The Pundit spent Father’s Day weekend at Walt Disney World (the Jr. Pundits shrewdly determined that Dad would love the chance to pick any ride he wanted to go on for Father’s Day), which gave us a chance to evaluate its efforts to serve healthier food at its theme parks.
There is no question that one can eat as healthy as one wishes at Walt Disney World; the upscale restaurants at the international pavilions in EPCOT and in the hotels carry everything. The Pundit is trying to drop a few pounds, and our dinner at Spoodles, a Mediterranean restaurant at the Boardwalk resort, was both delicious and offered plentiful healthful options.
Fast food in the parks is always more problematic. As we wrote here, we find Disney’s claim that it has changed the default option to healthy food on its kid’s meals to not really be accurate. The reality is that there is no longer any default option, and so if you order a kid’s hamburger, they ask what options you want on the side. You can choose healthy sides or unhealthy sides.

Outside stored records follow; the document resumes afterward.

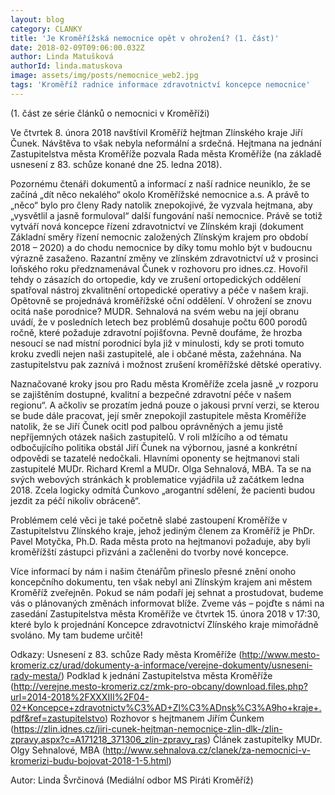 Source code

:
 ```yaml
---
layout: blog
category: CLANKY
title: 'Je Kroměřížská nemocnice opět v ohrožení? (1. část)'
date: 2018-02-09T09:06:00.032Z
author: Linda Matušková
authorId: linda.matuskova
image: assets/img/posts/nemocnice_web2.jpg
tags: 'Kroměříž radnice informace zdravotnictví koncepce nemocnice'
---
```


(1. část ze série článků o nemocnici v Kroměříži)

Ve čtvrtek 8. února 2018 navštívil Kroměříž hejtman Zlínského kraje Jiří Čunek. Návštěva to však nebyla neformální a srdečná. Hejtmana na jednání Zastupitelstva města Kroměříže pozvala Rada města Kroměříže (na základě usnesení z 83. schůze konané dne 25. ledna 2018).

Pozornému čtenáři dokumentů a informací z naší radnice neuniklo, že se začíná „dít něco nekalého“ okolo Kroměřížské nemocnice a.s. 
A právě to „něco“ bylo pro členy Rady natolik znepokojivé, že vyzvala hejtmana, aby „vysvětlil a jasně formuloval“ další fungování naší nemocnice. Právě se totiž vytváří nová koncepce řízení zdravotnictví ve Zlínském kraji (dokument Základní směry řízení nemocnic založených Zlínským krajem pro období 2018 – 2020) a do chodu nemocnice by díky tomu mohlo být v budoucnu výrazně zasaženo.
Razantní změny ve zlínském zdravotnictví už v prosinci loňského roku předznamenával Čunek v rozhovoru pro idnes.cz. Hovořil tehdy o zásazích do ortopedie, kdy ve zrušení ortopedických oddělení spatřoval nástroj zkvalitnění ortopedické operativy a péče v našem kraji. Opětovně se projednává kroměřížské oční oddělení. V ohrožení se znovu ocitá naše porodnice? MUDR. Sehnalová na svém webu na její obranu uvádí, že v posledních letech bez problémů dosahuje počtu 600 porodů ročně, které požaduje zdravotní pojišťovna. Pevně doufáme, že hrozba nesoucí se nad místní porodnicí byla již v minulosti, kdy se proti tomuto kroku zvedli nejen naši zastupitelé, ale i občané města, zažehnána. Na zastupitelstvu pak zaznívá i možnost zrušení kroměřížské dětské operativy.

Naznačované kroky jsou pro Radu města Kroměříže zcela jasně „v rozporu se zajištěním dostupné, kvalitní a bezpečné zdravotní péče v našem regionu“. A ačkoliv se prozatím jedná pouze o jakousi první verzi, se kterou se bude dále pracovat, její směr znepokojil zastupitele města Kroměříže natolik, že se Jiří Čunek ocitl pod palbou oprávněných a jemu jistě nepříjemných otázek našich zastupitelů. V roli mlžícího a od tématu odbočujícího politika obstál Jiří Čunek na výbornou, jasné a konkrétní odpovědi se tazatelé nedočkali.
Hlavními oponenty se hejtmanovi stali zastupitelé MUDr. Richard Kreml a MUDr. Olga Sehnalová, MBA. Ta se na svých webových stránkách k problematice vyjádřila už začátkem ledna 2018. Zcela logicky odmítá Čunkovo „arogantní sdělení, že pacienti budou jezdit za péčí nikoliv obráceně“.

Problémem celé věci je také početně slabé zastoupení Kroměříže v Zastupitelstvu Zlínského kraje, jehož jediným členem za Kroměříž je PhDr. Pavel Motyčka, Ph.D. Rada města proto na hejtmanovi požaduje, aby byli kroměřížští zástupci přizváni a začleněni do tvorby nové koncepce.

Více informací by nám i našim čtenářům přineslo přesné znění onoho koncepčního dokumentu, ten však nebyl ani Zlínským krajem ani městem Kroměříž zveřejněn. Pokud se nám podaří jej sehnat a prostudovat, budeme vás o plánovaných změnách informovat blíže.
Zveme vás – pojďte s námi na zasedání Zastupitelstva města Kroměříže ve čtvrtek 15. února 2018 v 17:30, které bylo k projednání Koncepce zdravotnictví Zlínského kraje mimořádně svoláno. My tam budeme určitě!

Odkazy:
Usnesení z 83. schůze Rady města Kroměříže (http://www.mesto-kromeriz.cz/urad/dokumenty-a-informace/verejne-dokumenty/usneseni-rady-mesta/)
Podklad k jednání Zastupitelstva města Kroměříže (http://verejne.mesto-kromeriz.cz/zmk-pro-obcany/download.files.php?url=2014-2018%2FXXXIII%2F04-02+Koncepce+zdravotnictv%C3%AD+Zl%C3%ADnsk%C3%A9ho+kraje+.pdf&ref=zastupitelstvo)
Rozhovor s hejtmanem Jiřím Čunkem (https://zlin.idnes.cz/jiri-cunek-hejtman-nemocnice-zlin-dlk-/zlin-zpravy.aspx?c=A171218_371306_zlin-zpravy_ras)
Článek zastupitelky MUDr. Olgy Sehnalové, MBA (http://www.sehnalova.cz/clanek/za-nemocnici-v-kromerizi-budu-bojovat-2018-1-5.html)

Autor: Linda Švrčinová (Mediální odbor MS Piráti Kroměříž)
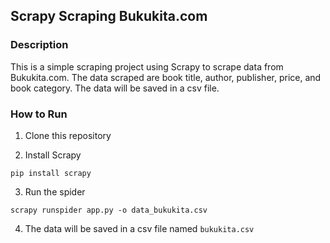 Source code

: ## Scrapy Scraping Bukukita.com

### Description

This is a simple scraping project using Scrapy to scrape data from Bukukita.com. The data scraped are book title, author, publisher, price, and book category. The data will be saved in a csv file.

### How to Run

1. Clone this repository

2. Install Scrapy

```
pip install scrapy
```

3. Run the spider

```
scrapy runspider app.py -o data_bukukita.csv
```

4. The data will be saved in a csv file named `bukukita.csv`
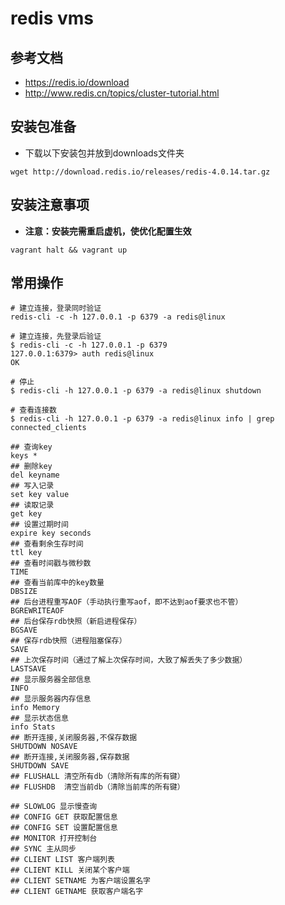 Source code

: # redis vms

## 参考文档

- <https://redis.io/download>
- <http://www.redis.cn/topics/cluster-tutorial.html>

## 安装包准备

- 下载以下安装包并放到downloads文件夹

```shell
wget http://download.redis.io/releases/redis-4.0.14.tar.gz
```

## 安装注意事项

- **注意：安装完需重启虚机，使优化配置生效**

```shell
vagrant halt && vagrant up
```

## 常用操作

```shell
# 建立连接，登录同时验证
redis-cli -c -h 127.0.0.1 -p 6379 -a redis@linux

# 建立连接，先登录后验证
$ redis-cli -c -h 127.0.0.1 -p 6379
127.0.0.1:6379> auth redis@linux
OK

# 停止
$ redis-cli -h 127.0.0.1 -p 6379 -a redis@linux shutdown

# 查看连接数
$ redis-cli -h 127.0.0.1 -p 6379 -a redis@linux info | grep connected_clients

## 查询key
keys *
## 删除key
del keyname
## 写入记录
set key value
## 读取记录
get key
## 设置过期时间
expire key seconds
## 查看剩余生存时间
ttl key
## 查看时间戳与微秒数
TIME
## 查看当前库中的key数量
DBSIZE
## 后台进程重写AOF（手动执行重写aof，即不达到aof要求也不管）
BGREWRITEAOF
## 后台保存rdb快照（新启进程保存）
BGSAVE
## 保存rdb快照（进程阻塞保存）
SAVE
## 上次保存时间（通过了解上次保存时间，大致了解丢失了多少数据）
LASTSAVE
## 显示服务器全部信息
INFO
## 显示服务器内存信息
info Memory
## 显示状态信息
info Stats
## 断开连接,关闭服务器,不保存数据
SHUTDOWN NOSAVE
## 断开连接,关闭服务器,保存数据
SHUTDOWN SAVE
## FLUSHALL 清空所有db（清除所有库的所有键）
## FLUSHDB  清空当前db（清除当前库的所有键）

## SLOWLOG 显示慢查询
## CONFIG GET 获取配置信息
## CONFIG SET 设置配置信息
## MONITOR 打开控制台
## SYNC 主从同步
## CLIENT LIST 客户端列表
## CLIENT KILL 关闭某个客户端
## CLIENT SETNAME 为客户端设置名字
## CLIENT GETNAME 获取客户端名字
```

The Pundit family doesn’t do much fast food, though, as we tend to book sit-down character meals in the park, and there we find Disney is probably caught in the same trap as many foodservice operators are when it comes to fresh produce: they cheap out.
At the hotel restaurants Disney offers everything, and they will sell you whatever you want on an a la carte basis. When it comes to things Disney is paying for, such as upgrades to the menu at fixed menu restaurants, they really like to give you starch much more than fresh produce.
For example, the kids love dinner at the Liberty Tree Tavern, a fixed-menu, family-style, all-you-can-eat dinner option during which Pluto, Goofy, Minnie and Chip & Dale came to our table. To speed service, the restaurant, which sports a colonial theme appropriate to its location in the Magic Kingdom, serves every patron a decent salad (Mrs. Pundit loves the Strawberry Vinaigrette Dressing) and then for the main course sliced turkey, beef and pork loin served over a mountain of bread crumb stuffing. Along with this comes a heaping bowl of mashed potatoes and an equally large bowl of macaroni and cheese. They also serve a tiny plate of vegetables. On our visit it was green beans.
One issue is that, to our taste, they ruin the green beans with some sauce. We find, consistently, the park over-sauces vegetables and we fear it is often with butter. We had a similar fixed menu lunch at the Land Pavilion in Epcot, and the tiny serving of vegetables were simply drenched in what certainly appeared to be a butter sauce, which you could see pooling at the bottom of the serving plate.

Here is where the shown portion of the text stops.